── THE INPUT

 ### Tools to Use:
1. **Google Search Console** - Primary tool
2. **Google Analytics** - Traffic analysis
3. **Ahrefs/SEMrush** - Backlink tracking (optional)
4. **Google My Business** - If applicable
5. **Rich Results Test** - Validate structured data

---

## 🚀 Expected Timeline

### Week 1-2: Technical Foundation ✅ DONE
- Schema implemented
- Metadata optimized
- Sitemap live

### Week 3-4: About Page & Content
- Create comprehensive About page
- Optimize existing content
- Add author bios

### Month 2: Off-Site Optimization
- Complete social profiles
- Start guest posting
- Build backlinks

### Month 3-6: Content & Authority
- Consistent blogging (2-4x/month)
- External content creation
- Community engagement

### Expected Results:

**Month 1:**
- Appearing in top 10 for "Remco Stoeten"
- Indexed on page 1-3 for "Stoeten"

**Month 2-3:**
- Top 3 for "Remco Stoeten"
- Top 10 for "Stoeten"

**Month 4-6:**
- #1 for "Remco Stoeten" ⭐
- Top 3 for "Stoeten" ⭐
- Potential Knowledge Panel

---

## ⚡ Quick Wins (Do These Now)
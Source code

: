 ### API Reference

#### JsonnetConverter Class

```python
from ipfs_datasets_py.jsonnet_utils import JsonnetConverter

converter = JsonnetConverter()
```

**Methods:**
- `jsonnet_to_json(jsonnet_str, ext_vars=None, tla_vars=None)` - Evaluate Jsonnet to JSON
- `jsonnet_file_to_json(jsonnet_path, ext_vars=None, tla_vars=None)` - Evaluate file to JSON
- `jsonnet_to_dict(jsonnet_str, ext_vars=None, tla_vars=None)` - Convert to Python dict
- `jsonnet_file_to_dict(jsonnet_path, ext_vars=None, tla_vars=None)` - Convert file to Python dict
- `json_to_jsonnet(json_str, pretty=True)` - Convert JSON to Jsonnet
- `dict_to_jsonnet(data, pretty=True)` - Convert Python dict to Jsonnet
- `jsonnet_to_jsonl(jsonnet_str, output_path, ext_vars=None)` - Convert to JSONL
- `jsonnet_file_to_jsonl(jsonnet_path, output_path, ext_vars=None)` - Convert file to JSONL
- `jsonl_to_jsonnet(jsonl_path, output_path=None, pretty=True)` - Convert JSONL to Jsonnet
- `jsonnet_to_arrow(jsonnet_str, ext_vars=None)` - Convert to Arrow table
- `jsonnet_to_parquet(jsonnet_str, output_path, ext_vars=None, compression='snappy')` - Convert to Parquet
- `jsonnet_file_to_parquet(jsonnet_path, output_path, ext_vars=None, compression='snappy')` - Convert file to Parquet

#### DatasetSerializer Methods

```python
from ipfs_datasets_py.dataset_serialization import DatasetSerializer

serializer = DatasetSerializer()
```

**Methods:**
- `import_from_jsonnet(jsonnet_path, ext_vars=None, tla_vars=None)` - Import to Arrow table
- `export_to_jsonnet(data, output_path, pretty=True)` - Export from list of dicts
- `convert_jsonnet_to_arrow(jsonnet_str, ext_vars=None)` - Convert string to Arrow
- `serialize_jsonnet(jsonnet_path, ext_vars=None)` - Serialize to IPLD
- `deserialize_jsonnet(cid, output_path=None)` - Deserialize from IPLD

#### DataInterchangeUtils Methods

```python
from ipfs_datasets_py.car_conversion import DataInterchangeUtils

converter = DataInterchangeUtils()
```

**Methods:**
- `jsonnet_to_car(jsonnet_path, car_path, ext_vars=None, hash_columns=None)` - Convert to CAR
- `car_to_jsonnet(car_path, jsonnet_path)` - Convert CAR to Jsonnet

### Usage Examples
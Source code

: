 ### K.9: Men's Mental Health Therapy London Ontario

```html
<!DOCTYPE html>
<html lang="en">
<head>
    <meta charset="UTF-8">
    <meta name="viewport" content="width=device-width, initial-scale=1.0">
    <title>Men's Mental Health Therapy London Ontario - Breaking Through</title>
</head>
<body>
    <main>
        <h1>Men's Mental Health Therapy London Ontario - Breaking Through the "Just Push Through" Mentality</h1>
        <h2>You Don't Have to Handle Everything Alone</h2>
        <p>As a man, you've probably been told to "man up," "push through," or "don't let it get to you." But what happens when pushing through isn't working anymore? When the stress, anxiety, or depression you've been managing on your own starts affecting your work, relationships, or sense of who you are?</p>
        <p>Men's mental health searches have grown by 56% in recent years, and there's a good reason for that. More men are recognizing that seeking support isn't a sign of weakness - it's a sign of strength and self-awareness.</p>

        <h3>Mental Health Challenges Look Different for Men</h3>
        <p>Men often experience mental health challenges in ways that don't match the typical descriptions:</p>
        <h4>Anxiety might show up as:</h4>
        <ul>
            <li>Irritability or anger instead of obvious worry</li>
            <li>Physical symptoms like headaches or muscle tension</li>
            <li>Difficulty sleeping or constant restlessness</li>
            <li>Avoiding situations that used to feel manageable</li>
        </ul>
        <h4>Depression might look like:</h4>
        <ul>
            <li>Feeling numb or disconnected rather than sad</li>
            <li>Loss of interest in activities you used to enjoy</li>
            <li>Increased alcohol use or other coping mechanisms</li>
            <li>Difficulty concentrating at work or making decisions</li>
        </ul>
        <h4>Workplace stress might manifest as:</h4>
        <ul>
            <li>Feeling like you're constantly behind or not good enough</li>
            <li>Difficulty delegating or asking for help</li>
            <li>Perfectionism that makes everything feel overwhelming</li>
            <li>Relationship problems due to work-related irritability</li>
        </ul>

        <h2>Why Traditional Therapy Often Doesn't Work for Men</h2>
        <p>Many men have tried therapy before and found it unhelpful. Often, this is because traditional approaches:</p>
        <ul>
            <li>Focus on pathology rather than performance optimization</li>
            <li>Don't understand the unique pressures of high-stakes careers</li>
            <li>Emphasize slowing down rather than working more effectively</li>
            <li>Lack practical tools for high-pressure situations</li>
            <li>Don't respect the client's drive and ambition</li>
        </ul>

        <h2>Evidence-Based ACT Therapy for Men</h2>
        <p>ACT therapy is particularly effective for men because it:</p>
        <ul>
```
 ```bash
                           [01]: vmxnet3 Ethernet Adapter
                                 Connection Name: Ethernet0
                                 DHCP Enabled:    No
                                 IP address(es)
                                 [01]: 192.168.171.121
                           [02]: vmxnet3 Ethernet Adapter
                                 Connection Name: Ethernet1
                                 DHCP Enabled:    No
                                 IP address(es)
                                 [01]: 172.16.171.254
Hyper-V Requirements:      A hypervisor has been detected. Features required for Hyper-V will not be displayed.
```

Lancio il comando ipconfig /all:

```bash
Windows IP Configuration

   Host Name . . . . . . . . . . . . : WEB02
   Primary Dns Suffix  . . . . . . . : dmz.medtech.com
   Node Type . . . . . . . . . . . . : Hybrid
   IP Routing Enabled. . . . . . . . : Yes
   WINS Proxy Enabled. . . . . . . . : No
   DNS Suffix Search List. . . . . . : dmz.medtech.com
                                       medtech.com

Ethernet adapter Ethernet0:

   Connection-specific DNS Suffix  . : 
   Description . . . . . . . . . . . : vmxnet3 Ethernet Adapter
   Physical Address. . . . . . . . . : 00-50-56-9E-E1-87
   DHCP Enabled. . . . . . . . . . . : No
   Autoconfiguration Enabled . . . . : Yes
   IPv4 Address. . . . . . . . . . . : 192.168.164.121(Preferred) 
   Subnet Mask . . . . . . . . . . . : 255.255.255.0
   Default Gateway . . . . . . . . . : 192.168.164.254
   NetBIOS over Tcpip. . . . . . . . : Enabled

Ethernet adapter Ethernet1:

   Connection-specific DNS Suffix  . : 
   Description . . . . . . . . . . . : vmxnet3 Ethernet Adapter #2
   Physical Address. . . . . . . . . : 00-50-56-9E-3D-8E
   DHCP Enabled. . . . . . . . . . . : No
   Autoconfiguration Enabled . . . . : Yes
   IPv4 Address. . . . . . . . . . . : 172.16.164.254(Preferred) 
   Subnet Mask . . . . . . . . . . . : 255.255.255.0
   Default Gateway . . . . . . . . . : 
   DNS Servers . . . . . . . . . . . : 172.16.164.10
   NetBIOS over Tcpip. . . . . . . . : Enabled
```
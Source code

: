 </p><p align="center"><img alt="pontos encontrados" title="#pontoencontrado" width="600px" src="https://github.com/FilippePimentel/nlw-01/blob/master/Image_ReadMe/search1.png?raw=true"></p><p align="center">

────

→ TASK DIRECTIONS:
Those lines of the records that contain the string "IPLD" should be identified and copied.

→ EXERCISE SOLUTION:
- `serialize_jsonnet(jsonnet_path, ext_vars=None)` - Serialize to IPLD
- `deserialize_jsonnet(cid, output_path=None)` - Deserialize from IPLD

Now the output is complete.